Closed EdanToledo closed 1 year ago
Hi, good question. The time step alignment used in this repository is what is shown in the first line not the second line (and it's also what the newer Sutton & Barto book recommends):
r1=0, s1 -> a1 -> r2, s2 -> a2 -> ...
s1 -> a1 -> r1, s2 -> a2 -> ...
In other words, the reward at some index is the consequence of the action one index earlier, not of the action at the same index.
Hello,
I had a quick question regarding the reward head that I was hoping you could help clarify. In the diagrams in the paper, you seem to predict the reward of the current transition from the successive state i.e. if you have the transition (s_1, a_1, r_1, s_2) you would predict r_1 using the posterior state encoded from s_2. This makes sense in my head as you need the action and the hidden state processed to get the reward.
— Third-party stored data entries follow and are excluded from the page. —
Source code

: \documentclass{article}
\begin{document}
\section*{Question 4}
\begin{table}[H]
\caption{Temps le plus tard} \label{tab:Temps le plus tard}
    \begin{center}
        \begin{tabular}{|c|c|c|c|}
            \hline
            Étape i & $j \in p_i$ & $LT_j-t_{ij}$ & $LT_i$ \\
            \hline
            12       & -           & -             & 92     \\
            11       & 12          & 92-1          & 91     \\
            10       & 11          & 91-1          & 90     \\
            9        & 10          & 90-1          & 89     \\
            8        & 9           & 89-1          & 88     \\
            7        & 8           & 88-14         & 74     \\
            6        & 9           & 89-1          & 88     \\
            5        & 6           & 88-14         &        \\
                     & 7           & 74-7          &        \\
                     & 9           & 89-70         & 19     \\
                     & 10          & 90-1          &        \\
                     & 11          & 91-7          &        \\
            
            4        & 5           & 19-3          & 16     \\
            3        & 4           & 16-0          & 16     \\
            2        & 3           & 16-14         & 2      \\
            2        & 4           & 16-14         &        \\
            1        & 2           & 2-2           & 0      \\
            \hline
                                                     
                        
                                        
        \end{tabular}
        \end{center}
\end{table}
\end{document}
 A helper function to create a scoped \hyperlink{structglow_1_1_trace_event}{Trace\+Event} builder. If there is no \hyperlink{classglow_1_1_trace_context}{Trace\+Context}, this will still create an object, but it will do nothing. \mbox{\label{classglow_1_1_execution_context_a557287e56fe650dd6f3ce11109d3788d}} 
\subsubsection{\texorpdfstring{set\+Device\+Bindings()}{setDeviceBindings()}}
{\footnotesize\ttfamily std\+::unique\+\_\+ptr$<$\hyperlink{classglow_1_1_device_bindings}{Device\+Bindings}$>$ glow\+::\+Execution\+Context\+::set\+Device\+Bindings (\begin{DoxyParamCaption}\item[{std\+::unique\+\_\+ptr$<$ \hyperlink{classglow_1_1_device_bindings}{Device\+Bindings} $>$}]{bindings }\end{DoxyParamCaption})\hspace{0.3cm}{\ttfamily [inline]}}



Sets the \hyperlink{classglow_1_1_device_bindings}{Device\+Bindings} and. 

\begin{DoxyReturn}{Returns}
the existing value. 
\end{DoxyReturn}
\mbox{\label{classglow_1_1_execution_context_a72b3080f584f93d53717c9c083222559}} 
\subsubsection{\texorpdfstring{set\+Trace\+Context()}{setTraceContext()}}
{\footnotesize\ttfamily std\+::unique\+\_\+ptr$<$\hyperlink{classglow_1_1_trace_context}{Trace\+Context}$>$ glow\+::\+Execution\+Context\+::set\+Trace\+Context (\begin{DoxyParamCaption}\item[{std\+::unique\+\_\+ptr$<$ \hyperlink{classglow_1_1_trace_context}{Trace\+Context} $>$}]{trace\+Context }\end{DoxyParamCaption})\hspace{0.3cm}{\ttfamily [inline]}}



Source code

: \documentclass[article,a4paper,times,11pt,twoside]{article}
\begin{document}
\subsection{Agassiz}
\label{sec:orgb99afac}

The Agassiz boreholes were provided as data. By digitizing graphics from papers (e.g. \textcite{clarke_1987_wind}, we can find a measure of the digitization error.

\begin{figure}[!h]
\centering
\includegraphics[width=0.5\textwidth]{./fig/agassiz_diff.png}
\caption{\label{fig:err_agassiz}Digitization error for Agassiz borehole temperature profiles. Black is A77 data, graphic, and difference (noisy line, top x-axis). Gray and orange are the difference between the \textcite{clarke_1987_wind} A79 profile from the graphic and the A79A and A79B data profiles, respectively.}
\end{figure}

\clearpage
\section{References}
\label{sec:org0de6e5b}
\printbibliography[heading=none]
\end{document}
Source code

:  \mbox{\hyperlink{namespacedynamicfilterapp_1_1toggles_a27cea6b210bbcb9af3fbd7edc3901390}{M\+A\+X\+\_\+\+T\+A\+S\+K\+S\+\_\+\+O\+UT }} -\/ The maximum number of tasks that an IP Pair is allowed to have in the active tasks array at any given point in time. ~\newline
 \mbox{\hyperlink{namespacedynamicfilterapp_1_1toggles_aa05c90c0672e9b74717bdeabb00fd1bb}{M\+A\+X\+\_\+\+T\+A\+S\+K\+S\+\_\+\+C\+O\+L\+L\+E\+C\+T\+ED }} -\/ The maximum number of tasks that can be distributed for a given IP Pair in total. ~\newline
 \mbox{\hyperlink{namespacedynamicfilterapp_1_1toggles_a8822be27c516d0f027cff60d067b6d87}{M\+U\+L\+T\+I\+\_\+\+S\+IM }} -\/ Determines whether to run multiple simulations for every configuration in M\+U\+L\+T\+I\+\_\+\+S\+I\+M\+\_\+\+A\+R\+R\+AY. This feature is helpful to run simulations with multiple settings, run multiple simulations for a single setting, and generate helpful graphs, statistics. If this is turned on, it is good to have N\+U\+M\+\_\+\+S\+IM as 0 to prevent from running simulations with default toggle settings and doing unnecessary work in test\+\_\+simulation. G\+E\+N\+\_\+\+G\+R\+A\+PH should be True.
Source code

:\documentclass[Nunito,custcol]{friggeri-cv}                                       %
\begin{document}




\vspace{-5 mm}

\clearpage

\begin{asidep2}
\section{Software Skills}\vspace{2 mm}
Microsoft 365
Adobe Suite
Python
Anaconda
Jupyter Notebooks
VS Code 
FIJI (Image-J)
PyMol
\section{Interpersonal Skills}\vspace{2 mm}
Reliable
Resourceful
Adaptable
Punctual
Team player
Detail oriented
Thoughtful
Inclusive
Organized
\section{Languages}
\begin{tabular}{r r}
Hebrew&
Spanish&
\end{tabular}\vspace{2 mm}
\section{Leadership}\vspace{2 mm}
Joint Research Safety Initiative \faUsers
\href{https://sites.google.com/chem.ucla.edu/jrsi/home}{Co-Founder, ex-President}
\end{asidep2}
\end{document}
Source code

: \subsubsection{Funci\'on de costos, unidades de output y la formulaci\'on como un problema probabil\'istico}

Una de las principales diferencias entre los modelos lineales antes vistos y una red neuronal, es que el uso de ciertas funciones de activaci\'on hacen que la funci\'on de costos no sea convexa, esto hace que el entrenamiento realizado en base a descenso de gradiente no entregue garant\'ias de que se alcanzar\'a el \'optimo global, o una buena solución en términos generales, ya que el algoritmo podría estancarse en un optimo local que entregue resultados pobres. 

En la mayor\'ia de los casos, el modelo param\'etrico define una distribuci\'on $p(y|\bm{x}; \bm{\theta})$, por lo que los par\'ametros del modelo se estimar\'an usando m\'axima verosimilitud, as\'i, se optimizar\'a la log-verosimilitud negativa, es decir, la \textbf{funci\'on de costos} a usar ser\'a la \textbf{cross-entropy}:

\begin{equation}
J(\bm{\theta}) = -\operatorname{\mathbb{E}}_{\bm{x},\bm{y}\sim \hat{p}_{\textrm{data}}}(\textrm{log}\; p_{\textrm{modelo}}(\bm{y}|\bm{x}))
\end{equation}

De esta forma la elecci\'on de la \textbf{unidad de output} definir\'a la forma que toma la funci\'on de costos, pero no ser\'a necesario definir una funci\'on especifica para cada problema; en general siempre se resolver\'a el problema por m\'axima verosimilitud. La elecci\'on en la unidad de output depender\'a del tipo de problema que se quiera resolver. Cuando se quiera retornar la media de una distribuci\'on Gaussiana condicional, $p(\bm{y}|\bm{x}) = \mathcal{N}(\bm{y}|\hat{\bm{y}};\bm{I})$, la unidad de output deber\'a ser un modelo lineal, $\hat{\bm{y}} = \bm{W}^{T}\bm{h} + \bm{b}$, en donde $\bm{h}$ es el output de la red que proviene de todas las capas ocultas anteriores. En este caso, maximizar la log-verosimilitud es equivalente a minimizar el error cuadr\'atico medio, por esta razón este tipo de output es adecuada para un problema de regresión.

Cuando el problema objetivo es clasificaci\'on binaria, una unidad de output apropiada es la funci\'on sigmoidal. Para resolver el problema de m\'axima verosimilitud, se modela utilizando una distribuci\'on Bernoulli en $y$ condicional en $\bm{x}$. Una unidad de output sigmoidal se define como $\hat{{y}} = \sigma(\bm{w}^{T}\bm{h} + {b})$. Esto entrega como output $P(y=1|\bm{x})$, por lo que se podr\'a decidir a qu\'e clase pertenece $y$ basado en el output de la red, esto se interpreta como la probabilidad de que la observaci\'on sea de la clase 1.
But in the code, it seems that reward is shifted back by 1. What I mean by this is it seems in the code that you process the sequence of observations to give you a sequence of posteriors and then you train the reward head on the reward sequence using these posteriors where the reward sequence starts from r_1 but the first posterior in the sequence is z_1. So I was wondering if you pad the reward sequence in the beginning or I am misunderstanding how the world model works. I've attached an image to illustrate my confusion:
In my image, the _init variables are just the initial masked variables and/or the learned starting state. I assume the prev_action in this case is just zeros.
Thank you.